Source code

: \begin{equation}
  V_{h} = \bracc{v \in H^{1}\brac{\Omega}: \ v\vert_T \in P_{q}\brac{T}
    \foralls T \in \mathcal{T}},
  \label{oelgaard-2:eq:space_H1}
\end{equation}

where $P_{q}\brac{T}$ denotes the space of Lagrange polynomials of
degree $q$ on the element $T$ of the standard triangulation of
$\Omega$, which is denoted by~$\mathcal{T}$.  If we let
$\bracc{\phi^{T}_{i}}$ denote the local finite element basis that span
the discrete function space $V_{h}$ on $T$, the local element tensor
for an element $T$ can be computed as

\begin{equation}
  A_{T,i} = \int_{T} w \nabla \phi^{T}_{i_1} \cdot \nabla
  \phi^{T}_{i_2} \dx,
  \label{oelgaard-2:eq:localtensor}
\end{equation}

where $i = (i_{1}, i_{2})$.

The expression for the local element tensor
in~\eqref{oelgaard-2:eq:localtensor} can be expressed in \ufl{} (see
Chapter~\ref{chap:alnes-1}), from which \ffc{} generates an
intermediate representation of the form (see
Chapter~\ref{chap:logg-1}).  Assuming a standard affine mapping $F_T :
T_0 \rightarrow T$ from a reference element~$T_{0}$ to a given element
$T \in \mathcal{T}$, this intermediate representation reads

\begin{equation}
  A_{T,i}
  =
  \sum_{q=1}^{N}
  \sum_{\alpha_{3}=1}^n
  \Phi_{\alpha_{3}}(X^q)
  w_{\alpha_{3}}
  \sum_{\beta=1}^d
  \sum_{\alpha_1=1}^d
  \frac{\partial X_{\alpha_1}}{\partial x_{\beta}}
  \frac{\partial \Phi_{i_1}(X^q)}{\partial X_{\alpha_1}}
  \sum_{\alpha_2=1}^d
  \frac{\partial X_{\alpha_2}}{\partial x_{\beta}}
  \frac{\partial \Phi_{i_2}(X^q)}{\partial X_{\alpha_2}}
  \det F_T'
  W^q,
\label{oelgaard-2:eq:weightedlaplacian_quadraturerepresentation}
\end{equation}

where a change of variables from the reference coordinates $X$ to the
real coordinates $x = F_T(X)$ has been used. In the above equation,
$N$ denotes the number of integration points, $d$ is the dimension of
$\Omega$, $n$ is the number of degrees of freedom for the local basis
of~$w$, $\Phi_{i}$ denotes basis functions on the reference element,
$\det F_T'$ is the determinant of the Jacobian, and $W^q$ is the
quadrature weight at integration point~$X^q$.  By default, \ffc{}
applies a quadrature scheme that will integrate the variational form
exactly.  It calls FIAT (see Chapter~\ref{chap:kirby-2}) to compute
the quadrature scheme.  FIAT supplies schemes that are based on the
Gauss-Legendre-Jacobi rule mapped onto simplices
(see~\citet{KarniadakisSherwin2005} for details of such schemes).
____________________
• **Directions**
After locating the line with "intermediate representation of the form (see" above, return that line and every later line through the one with "the local basis", word for word and with nothing else.

• **Completed task**
intermediate representation of the form (see
Chapter~\ref{chap:logg-1}).  Assuming a standard affine mapping $F_T :
T_0 \rightarrow T$ from a reference element~$T_{0}$ to a given element
$T \in \mathcal{T}$, this intermediate representation reads

\begin{equation}
  A_{T,i}
  =
  \sum_{q=1}^{N}
  \sum_{\alpha_{3}=1}^n
  \Phi_{\alpha_{3}}(X^q)
  w_{\alpha_{3}}
  \sum_{\beta=1}^d
  \sum_{\alpha_1=1}^d
  \frac{\partial X_{\alpha_1}}{\partial x_{\beta}}
  \frac{\partial \Phi_{i_1}(X^q)}{\partial X_{\alpha_1}}
  \sum_{\alpha_2=1}^d
  \frac{\partial X_{\alpha_2}}{\partial x_{\beta}}
  \frac{\partial \Phi_{i_2}(X^q)}{\partial X_{\alpha_2}}
  \det F_T'
  W^q,
\label{oelgaard-2:eq:weightedlaplacian_quadraturerepresentation}
\end{equation}

where a change of variables from the reference coordinates $X$ to the
real coordinates $x = F_T(X)$ has been used. In the above equation,
$N$ denotes the number of integration points, $d$ is the dimension of
$\Omega$, $n$ is the number of degrees of freedom for the local basis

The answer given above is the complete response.